Directions for this task → Using the entries below, show all lines with the string "colors".

Source data →
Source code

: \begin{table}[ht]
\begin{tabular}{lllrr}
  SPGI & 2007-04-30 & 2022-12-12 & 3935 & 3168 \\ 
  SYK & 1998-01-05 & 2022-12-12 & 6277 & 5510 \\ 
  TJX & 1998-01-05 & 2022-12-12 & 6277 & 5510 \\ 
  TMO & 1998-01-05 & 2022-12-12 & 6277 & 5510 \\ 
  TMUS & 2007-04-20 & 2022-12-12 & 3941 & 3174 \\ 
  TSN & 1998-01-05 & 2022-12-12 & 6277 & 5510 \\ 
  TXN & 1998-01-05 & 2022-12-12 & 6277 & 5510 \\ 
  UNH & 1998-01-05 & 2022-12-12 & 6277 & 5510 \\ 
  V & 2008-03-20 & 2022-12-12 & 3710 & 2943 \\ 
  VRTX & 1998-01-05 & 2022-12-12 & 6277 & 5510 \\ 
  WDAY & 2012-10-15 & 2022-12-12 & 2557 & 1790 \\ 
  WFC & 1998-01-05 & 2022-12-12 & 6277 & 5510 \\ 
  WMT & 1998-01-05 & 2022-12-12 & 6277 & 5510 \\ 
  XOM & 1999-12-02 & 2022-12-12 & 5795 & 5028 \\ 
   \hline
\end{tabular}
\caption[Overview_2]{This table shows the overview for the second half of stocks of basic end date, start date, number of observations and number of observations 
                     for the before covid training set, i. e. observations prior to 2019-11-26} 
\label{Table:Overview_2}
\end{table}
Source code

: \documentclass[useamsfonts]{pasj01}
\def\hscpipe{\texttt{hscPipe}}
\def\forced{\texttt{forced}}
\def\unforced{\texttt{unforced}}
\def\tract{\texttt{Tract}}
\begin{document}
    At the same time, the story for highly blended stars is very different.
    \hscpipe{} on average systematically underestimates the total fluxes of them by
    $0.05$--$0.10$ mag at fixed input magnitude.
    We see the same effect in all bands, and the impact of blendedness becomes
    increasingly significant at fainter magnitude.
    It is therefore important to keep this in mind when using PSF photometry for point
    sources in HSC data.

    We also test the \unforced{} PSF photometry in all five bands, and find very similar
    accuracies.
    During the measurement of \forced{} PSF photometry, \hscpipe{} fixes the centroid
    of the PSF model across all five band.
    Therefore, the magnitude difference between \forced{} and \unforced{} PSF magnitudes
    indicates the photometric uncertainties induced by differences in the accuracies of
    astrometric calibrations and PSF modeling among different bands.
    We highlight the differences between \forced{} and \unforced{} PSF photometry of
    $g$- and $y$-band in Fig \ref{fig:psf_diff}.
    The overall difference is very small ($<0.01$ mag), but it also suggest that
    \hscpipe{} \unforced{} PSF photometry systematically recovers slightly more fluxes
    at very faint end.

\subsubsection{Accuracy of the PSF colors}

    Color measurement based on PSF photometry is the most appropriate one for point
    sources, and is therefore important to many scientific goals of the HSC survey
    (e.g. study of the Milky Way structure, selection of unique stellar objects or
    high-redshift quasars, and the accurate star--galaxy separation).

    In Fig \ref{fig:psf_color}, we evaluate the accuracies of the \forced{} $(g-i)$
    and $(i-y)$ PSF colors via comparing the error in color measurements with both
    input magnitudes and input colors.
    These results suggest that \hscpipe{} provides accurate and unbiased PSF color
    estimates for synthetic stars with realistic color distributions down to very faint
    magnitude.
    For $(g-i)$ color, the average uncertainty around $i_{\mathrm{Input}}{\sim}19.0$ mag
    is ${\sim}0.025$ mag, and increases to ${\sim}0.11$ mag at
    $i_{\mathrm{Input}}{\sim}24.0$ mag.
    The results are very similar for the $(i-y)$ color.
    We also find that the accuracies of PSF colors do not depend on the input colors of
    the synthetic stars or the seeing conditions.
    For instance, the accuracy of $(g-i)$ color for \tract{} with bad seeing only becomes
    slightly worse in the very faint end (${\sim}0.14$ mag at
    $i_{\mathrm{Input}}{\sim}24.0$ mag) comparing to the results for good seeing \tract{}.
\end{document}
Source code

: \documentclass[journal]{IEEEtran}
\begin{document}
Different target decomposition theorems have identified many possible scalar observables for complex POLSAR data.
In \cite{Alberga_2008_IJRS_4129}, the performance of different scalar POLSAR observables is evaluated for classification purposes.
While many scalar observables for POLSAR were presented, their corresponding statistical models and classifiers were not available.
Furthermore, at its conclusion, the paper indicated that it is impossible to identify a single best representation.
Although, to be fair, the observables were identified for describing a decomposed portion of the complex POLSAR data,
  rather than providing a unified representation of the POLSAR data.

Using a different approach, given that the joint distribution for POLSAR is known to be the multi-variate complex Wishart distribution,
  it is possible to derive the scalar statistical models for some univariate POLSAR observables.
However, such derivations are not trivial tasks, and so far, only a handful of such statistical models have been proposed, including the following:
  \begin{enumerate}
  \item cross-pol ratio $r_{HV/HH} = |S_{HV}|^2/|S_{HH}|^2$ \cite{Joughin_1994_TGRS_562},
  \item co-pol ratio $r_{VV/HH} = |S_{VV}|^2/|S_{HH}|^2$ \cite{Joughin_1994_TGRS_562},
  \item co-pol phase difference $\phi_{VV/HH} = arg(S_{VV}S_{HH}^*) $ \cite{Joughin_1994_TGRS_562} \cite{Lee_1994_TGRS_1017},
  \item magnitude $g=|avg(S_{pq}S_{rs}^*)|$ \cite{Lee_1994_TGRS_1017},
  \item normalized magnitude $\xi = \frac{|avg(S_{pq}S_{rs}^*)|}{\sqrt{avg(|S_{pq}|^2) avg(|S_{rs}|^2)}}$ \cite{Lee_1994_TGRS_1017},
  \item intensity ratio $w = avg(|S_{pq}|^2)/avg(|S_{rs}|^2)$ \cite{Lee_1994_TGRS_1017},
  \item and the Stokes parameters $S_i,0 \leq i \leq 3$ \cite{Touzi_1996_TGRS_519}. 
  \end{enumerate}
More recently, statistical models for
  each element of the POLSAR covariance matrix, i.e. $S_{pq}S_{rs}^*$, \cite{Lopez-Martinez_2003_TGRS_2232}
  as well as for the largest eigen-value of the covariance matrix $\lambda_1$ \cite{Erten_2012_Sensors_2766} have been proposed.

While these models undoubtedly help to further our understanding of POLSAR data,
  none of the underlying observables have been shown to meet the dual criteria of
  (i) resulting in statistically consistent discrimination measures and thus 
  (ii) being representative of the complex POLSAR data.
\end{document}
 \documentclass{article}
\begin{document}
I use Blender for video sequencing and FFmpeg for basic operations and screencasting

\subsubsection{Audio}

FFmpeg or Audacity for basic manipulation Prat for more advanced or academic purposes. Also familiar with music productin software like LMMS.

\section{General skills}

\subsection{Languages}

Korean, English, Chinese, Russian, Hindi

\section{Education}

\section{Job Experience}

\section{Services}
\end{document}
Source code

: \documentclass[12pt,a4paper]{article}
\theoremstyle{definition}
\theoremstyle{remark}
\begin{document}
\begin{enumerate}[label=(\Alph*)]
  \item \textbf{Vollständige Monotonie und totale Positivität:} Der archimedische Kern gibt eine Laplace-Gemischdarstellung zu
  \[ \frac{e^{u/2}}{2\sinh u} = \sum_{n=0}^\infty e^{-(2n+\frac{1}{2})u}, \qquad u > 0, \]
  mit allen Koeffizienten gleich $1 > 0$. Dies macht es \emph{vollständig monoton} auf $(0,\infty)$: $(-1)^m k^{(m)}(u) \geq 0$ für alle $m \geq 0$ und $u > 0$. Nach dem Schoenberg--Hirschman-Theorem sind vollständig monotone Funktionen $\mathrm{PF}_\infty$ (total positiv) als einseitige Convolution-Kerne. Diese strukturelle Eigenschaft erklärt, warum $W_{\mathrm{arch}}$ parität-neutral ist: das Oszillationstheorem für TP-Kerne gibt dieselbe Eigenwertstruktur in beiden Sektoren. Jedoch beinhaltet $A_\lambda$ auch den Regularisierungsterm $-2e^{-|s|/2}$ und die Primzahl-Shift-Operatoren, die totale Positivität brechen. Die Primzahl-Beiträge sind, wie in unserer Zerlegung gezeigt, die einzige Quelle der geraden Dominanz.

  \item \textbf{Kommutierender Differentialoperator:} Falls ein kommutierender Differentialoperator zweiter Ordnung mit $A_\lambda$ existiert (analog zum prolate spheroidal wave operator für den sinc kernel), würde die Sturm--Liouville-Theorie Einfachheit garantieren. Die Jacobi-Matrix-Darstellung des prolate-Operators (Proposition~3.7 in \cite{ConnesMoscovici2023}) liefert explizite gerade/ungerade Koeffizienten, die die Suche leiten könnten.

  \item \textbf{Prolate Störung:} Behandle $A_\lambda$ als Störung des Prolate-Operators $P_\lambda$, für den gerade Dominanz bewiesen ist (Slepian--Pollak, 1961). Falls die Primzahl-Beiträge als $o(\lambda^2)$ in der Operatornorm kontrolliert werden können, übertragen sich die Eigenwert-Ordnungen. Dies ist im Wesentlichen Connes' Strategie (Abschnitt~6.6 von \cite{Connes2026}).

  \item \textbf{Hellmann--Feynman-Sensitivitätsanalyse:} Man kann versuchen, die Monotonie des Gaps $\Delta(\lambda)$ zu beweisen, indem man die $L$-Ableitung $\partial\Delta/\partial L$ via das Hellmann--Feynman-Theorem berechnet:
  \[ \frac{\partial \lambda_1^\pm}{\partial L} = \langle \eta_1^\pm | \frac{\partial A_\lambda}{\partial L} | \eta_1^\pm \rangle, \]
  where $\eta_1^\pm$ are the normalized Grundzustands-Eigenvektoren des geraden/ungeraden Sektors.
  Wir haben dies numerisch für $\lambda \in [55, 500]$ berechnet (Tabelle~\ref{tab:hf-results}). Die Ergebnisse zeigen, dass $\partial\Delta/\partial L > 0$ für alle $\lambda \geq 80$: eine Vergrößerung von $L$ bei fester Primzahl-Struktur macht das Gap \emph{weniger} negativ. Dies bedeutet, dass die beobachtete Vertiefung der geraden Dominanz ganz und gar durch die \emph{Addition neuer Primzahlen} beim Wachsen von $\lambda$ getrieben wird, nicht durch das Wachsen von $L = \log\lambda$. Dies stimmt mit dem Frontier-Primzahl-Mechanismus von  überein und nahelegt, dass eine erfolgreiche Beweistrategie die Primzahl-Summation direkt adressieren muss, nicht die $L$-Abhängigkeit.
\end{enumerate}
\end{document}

Task solution →
\subsubsection{Accuracy of the PSF colors}
    and $(i-y)$ PSF colors via comparing the error in color measurements with both
    input magnitudes and input colors.
    We also find that the accuracies of PSF colors do not depend on the input colors of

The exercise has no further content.